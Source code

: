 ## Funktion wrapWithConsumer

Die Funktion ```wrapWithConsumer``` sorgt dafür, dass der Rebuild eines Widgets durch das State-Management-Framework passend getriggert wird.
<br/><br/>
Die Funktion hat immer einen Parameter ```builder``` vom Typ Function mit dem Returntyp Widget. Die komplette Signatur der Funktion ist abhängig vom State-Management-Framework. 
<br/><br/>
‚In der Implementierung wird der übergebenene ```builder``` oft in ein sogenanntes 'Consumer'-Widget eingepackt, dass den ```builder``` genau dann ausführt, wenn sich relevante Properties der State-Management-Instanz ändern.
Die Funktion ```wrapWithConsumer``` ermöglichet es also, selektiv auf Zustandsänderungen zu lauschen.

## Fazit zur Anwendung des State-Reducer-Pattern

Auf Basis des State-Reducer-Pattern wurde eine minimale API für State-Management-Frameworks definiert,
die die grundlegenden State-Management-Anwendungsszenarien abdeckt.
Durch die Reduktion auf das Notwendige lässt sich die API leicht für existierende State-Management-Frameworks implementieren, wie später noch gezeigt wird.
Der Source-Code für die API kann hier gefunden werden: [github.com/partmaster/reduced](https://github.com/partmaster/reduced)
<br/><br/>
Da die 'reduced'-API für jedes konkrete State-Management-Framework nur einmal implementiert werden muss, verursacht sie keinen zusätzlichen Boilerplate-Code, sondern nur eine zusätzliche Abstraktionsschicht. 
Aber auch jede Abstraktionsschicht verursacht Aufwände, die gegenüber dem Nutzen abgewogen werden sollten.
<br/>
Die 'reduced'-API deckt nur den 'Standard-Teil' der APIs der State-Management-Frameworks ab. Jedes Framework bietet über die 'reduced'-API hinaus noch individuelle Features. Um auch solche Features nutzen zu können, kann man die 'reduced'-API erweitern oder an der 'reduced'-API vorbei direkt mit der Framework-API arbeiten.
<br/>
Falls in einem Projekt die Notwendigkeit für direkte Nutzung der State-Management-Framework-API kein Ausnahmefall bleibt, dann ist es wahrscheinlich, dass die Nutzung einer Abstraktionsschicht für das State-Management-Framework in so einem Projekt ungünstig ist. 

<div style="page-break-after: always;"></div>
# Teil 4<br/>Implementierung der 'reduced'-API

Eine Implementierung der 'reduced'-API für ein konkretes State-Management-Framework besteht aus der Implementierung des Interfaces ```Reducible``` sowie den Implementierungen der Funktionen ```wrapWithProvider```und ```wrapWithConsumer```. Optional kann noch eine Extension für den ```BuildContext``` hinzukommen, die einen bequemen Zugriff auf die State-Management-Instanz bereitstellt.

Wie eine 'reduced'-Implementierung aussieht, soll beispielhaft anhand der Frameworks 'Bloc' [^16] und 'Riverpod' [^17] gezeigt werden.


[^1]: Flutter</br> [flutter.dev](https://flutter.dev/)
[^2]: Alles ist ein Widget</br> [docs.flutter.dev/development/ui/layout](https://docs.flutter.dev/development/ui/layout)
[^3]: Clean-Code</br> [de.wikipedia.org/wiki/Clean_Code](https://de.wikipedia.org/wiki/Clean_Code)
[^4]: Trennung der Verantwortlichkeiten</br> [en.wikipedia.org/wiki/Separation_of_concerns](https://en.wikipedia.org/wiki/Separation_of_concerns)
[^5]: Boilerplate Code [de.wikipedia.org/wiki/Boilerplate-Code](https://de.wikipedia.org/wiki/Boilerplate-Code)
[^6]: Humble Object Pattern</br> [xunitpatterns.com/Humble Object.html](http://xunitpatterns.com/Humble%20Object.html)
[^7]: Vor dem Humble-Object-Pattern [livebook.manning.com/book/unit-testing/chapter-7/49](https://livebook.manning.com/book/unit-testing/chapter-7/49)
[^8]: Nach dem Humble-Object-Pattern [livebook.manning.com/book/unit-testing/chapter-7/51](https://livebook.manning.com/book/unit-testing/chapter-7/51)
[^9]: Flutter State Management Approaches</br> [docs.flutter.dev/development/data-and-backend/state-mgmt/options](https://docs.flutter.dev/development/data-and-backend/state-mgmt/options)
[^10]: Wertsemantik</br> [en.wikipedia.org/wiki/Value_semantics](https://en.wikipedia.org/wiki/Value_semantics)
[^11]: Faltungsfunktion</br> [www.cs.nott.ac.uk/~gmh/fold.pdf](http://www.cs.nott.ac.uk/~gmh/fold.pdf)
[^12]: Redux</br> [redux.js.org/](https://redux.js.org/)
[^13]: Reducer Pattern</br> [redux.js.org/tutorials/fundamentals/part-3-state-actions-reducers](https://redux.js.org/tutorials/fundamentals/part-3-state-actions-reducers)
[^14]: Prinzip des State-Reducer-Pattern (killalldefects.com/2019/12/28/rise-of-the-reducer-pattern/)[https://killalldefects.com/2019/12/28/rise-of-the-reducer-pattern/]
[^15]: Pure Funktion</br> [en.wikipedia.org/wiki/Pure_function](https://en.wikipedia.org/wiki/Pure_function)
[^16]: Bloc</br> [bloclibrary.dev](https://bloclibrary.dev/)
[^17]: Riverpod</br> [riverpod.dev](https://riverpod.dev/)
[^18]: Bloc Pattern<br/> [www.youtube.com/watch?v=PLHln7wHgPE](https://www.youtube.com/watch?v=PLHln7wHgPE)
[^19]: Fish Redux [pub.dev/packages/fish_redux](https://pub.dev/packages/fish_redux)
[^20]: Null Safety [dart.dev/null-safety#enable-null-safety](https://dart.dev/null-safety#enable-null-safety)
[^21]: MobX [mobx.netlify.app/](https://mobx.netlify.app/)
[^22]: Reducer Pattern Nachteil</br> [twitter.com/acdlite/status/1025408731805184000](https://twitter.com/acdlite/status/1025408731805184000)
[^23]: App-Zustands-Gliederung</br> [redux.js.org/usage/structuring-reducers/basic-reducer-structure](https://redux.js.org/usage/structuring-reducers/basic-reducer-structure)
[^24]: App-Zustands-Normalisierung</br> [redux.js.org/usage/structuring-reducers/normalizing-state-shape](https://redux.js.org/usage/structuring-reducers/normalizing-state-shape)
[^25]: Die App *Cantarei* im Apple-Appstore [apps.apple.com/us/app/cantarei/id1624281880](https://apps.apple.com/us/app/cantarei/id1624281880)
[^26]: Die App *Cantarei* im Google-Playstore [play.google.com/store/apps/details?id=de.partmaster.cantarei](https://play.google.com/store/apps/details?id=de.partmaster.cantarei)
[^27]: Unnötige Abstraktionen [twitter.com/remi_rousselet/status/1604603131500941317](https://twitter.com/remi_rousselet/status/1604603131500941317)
==*==
→ **HOW TO COMPLETE THIS TASK**:
From the data above, copy each line that holds "livebook".

→ **RESPONSE**:
[^7]: Vor dem Humble-Object-Pattern [livebook.manning.com/book/unit-testing/chapter-7/49](https://livebook.manning.com/book/unit-testing/chapter-7/49)
[^8]: Nach dem Humble-Object-Pattern [livebook.manning.com/book/unit-testing/chapter-7/51](https://livebook.manning.com/book/unit-testing/chapter-7/51)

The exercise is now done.